Tangent: Duplicity, or Junior High: You Can Check Out, but You Can Never Leave

The other day I hosted an event at my house. One of those who attended brought a friend who was visiting from out of town. They were the first to arrive, so after we made our introductions, I sat down with them to chat. Watching this person’s body language, (turning away from me and towards the other person), vocal volume and direction, and conversational content (inside jokes with the other person), it soon became clear that, although the out-of-town friend seemed willing to include me, this person didn’t want me to be part of the conversation.

This confused me, and I pondered the situation after I’d politely excused myself to try to find something to do in the kitchen. This person is someone I see at least weekly, and at those meetings, we speak comfortably to one another. We joke and share stories, and I think of this person as a friend. Perhaps not a “bosom friend” as Anne Shirley would say, but a friend I’d invite to my house for snacks and conversation. It didn’t make sense to me that this person would want to talk with me while our children played at the park, but not when sitting in front of me in my living room.

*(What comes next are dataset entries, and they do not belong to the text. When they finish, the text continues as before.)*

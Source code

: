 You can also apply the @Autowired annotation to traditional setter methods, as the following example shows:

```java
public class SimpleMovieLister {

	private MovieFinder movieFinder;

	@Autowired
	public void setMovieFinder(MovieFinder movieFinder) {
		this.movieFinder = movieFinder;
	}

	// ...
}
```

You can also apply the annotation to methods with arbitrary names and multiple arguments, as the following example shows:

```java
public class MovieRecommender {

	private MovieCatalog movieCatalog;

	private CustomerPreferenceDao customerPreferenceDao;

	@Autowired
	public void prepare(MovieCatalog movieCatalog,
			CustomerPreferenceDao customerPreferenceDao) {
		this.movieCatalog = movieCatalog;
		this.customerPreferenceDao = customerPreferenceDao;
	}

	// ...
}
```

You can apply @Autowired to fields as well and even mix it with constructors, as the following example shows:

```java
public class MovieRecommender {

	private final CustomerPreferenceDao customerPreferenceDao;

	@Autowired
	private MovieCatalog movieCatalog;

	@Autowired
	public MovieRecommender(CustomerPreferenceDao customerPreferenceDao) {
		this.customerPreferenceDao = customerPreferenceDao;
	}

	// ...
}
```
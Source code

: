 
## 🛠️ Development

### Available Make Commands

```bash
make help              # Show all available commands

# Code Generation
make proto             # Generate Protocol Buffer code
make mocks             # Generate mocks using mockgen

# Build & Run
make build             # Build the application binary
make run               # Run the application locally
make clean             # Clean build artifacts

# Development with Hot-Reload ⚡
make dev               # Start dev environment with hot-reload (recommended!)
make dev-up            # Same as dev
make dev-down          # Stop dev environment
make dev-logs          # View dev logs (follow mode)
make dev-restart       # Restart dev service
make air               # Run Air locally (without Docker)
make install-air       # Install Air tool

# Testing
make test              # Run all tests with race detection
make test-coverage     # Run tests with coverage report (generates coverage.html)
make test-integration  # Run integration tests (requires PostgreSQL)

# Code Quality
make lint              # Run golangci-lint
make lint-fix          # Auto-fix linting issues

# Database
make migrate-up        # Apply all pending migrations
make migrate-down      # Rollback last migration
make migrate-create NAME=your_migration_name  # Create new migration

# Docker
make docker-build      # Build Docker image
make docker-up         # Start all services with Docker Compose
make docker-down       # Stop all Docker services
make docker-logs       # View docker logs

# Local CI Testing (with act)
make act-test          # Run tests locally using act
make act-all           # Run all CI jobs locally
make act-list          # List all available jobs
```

Along these same lines, there have been a couple of occasions with another not-bosom friend here in which I mentioned or asked about something this person had posted on Facebook, and they mumbled and turned away. Their reaction was so confusing to me that I went back to Facebook when I got home and made sure that I’d friended the right person. I guess I can’t be entirely sure, but they looked alike, and they had the same name and the same children, so I feel fairly confident this was the same person. So why would they act in a manner that suggested I had the wrong person?

It’s like these two individuals are entirely different people in different contexts. My spouse relates it to a need to appear “cool,” and maybe it’s as simple as that. If being cool is the most important thing, then it makes sense to act differently depending on whom you’re with and what you think they would see as cool.

And now I read over that paragraph and the word “cool” seems so 1980’s, so junior-high that I just feel blah about the whole situation. If this really is the case, making friends here may well be more difficult than I’d anticipated. Because not only am I not cool (or at least not intentionally cool, which, of course, makes me cool), I am deeply suspicious of “cool.” I did enough trying to fit in and especially trying to fit in with the cooler kids during my school years to know that when I try to chameleon my way through social situations, I behave in ways that don’t make me proud of myself.

So I’ve adopted a “what you see is what you get” way of being.

I do my best to listen more than I talk and when I do talk, both to say what I mean and to mean what I say. I try to be who I am in every situation, which I hope is kind or at least not unnecessarily rude, tactless, or offensive, because often when I’m being myself, it’s honest, but it’s not pretty.

I don’t wear makeup, I don’t shave, I don’t wear Spanks, I get my hair cut once a year, and it’s been almost a decade since my last professional “mani-pedi” and even then I only got clear polish. Not that you can’t be honest and do these things, just that if I did them, I wouldn’t be honest. On me, those things are an act, and since I want to engage with the world from a place of honesty and openness, I avoid doing them.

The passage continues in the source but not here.